Material shown section start
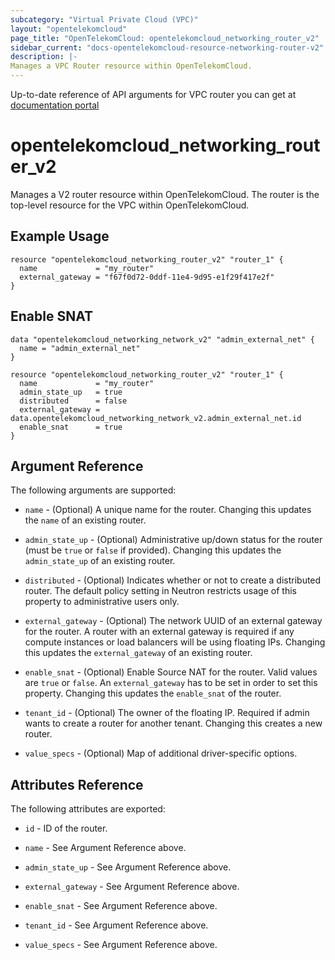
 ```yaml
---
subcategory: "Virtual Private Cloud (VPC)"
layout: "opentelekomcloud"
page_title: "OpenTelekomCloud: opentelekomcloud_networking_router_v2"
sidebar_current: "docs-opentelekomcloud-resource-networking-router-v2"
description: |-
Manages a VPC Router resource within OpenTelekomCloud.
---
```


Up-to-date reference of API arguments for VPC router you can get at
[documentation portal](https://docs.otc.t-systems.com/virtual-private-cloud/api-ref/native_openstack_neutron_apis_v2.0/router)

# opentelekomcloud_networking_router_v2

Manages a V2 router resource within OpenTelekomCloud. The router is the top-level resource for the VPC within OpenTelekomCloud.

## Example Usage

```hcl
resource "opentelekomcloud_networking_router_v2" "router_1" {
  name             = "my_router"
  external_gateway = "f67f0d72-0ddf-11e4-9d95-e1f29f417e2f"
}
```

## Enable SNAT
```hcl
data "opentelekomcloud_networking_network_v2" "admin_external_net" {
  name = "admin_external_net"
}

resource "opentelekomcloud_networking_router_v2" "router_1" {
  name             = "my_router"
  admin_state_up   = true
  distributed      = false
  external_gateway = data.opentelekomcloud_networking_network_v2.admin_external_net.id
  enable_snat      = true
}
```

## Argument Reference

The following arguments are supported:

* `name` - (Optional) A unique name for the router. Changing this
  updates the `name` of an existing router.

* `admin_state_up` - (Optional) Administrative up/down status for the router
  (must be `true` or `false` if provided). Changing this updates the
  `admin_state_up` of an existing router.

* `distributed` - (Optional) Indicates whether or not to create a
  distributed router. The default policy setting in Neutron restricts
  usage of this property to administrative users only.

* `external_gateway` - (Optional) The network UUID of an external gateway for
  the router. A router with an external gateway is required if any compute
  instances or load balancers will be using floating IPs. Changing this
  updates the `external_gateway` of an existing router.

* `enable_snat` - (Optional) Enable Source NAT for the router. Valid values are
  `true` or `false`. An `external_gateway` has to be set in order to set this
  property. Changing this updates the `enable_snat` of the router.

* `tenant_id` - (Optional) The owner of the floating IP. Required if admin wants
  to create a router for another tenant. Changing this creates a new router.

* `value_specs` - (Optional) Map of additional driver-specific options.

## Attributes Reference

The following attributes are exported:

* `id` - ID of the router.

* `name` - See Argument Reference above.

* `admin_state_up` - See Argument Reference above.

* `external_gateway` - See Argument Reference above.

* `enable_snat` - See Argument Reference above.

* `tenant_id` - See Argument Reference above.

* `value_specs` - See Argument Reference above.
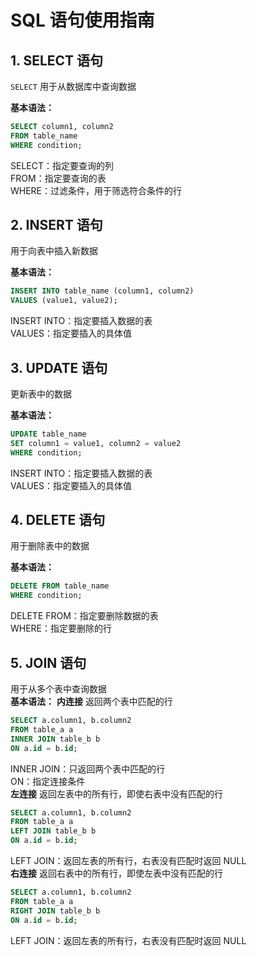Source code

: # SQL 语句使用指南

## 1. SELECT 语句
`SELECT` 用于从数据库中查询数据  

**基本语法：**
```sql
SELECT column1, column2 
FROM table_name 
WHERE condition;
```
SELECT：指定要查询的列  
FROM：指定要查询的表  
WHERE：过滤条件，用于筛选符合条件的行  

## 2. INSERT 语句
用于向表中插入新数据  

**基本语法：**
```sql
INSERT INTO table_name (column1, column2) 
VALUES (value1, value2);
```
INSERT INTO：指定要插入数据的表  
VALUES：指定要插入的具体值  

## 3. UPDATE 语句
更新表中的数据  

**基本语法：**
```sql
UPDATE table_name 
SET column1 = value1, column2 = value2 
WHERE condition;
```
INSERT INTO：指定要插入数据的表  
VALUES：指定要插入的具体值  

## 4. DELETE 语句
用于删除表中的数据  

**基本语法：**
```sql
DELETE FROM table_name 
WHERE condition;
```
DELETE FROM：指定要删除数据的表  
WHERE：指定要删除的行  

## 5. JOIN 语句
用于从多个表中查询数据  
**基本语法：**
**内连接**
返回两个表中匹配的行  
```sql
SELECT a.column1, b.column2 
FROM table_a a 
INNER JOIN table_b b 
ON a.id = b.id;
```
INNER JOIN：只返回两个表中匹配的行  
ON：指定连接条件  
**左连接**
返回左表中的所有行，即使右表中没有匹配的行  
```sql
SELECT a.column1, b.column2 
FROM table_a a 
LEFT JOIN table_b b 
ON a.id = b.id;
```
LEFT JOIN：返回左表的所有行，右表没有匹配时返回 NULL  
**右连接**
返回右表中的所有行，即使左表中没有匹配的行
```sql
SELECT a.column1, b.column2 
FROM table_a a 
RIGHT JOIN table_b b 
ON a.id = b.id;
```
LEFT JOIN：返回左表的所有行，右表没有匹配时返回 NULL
Material shown section end
Exercise prompt:
Repeat the records above exactly, leaving out the pictures.

Output below:
 ```yaml
---
subcategory: "Virtual Private Cloud (VPC)"
layout: "opentelekomcloud"
page_title: "OpenTelekomCloud: opentelekomcloud_networking_router_v2"
sidebar_current: "docs-opentelekomcloud-resource-networking-router-v2"
description: |-
Manages a VPC Router resource within OpenTelekomCloud.
---
```


Up-to-date reference of API arguments for VPC router you can get at
[documentation portal](https://docs.otc.t-systems.com/virtual-private-cloud/api-ref/native_openstack_neutron_apis_v2.0/router)

# opentelekomcloud_networking_router_v2

Manages a V2 router resource within OpenTelekomCloud. The router is the top-level resource for the VPC within OpenTelekomCloud.

## Example Usage

```hcl
resource "opentelekomcloud_networking_router_v2" "router_1" {
  name             = "my_router"
  external_gateway = "f67f0d72-0ddf-11e4-9d95-e1f29f417e2f"
}
```

## Enable SNAT
```hcl
data "opentelekomcloud_networking_network_v2" "admin_external_net" {
  name = "admin_external_net"
}

resource "opentelekomcloud_networking_router_v2" "router_1" {
  name             = "my_router"
  admin_state_up   = true
  distributed      = false
  external_gateway = data.opentelekomcloud_networking_network_v2.admin_external_net.id
  enable_snat      = true
}
```

## Argument Reference

The following arguments are supported:

* `name` - (Optional) A unique name for the router. Changing this
  updates the `name` of an existing router.

* `admin_state_up` - (Optional) Administrative up/down status for the router
  (must be `true` or `false` if provided). Changing this updates the
  `admin_state_up` of an existing router.

* `distributed` - (Optional) Indicates whether or not to create a
  distributed router. The default policy setting in Neutron restricts
  usage of this property to administrative users only.

* `external_gateway` - (Optional) The network UUID of an external gateway for
  the router. A router with an external gateway is required if any compute
  instances or load balancers will be using floating IPs. Changing this
  updates the `external_gateway` of an existing router.

* `enable_snat` - (Optional) Enable Source NAT for the router. Valid values are
  `true` or `false`. An `external_gateway` has to be set in order to set this
  property. Changing this updates the `enable_snat` of the router.

* `tenant_id` - (Optional) The owner of the floating IP. Required if admin wants
  to create a router for another tenant. Changing this creates a new router.

* `value_specs` - (Optional) Map of additional driver-specific options.

## Attributes Reference

The following attributes are exported:

* `id` - ID of the router.

* `name` - See Argument Reference above.

* `admin_state_up` - See Argument Reference above.

* `external_gateway` - See Argument Reference above.

* `enable_snat` - See Argument Reference above.

* `tenant_id` - See Argument Reference above.

* `value_specs` - See Argument Reference above.
Source code

: # SQL 语句使用指南

## 1. SELECT 语句
`SELECT` 用于从数据库中查询数据  

**基本语法：**
```sql
SELECT column1, column2 
FROM table_name 
WHERE condition;
```
SELECT：指定要查询的列  
FROM：指定要查询的表  
WHERE：过滤条件，用于筛选符合条件的行  

## 2. INSERT 语句
用于向表中插入新数据  

**基本语法：**
```sql
INSERT INTO table_name (column1, column2) 
VALUES (value1, value2);
```
INSERT INTO：指定要插入数据的表  
VALUES：指定要插入的具体值  

## 3. UPDATE 语句
更新表中的数据  

**基本语法：**
```sql
UPDATE table_name 
SET column1 = value1, column2 = value2 
WHERE condition;
```
INSERT INTO：指定要插入数据的表  
VALUES：指定要插入的具体值  

## 4. DELETE 语句
用于删除表中的数据  

**基本语法：**
```sql
DELETE FROM table_name 
WHERE condition;
```
DELETE FROM：指定要删除数据的表  
WHERE：指定要删除的行  

## 5. JOIN 语句
用于从多个表中查询数据  
**基本语法：**
**内连接**
返回两个表中匹配的行  
```sql
SELECT a.column1, b.column2 
FROM table_a a 
INNER JOIN table_b b 
ON a.id = b.id;
```
INNER JOIN：只返回两个表中匹配的行  
ON：指定连接条件  
**左连接**
返回左表中的所有行，即使右表中没有匹配的行  
```sql
SELECT a.column1, b.column2 
FROM table_a a 
LEFT JOIN table_b b 
ON a.id = b.id;
```
LEFT JOIN：返回左表的所有行，右表没有匹配时返回 NULL  
**右连接**
返回右表中的所有行，即使左表中没有匹配的行
```sql
SELECT a.column1, b.column2 
FROM table_a a 
RIGHT JOIN table_b b 
ON a.id = b.id;
```
LEFT JOIN：返回左表的所有行，右表没有匹配时返回 NULL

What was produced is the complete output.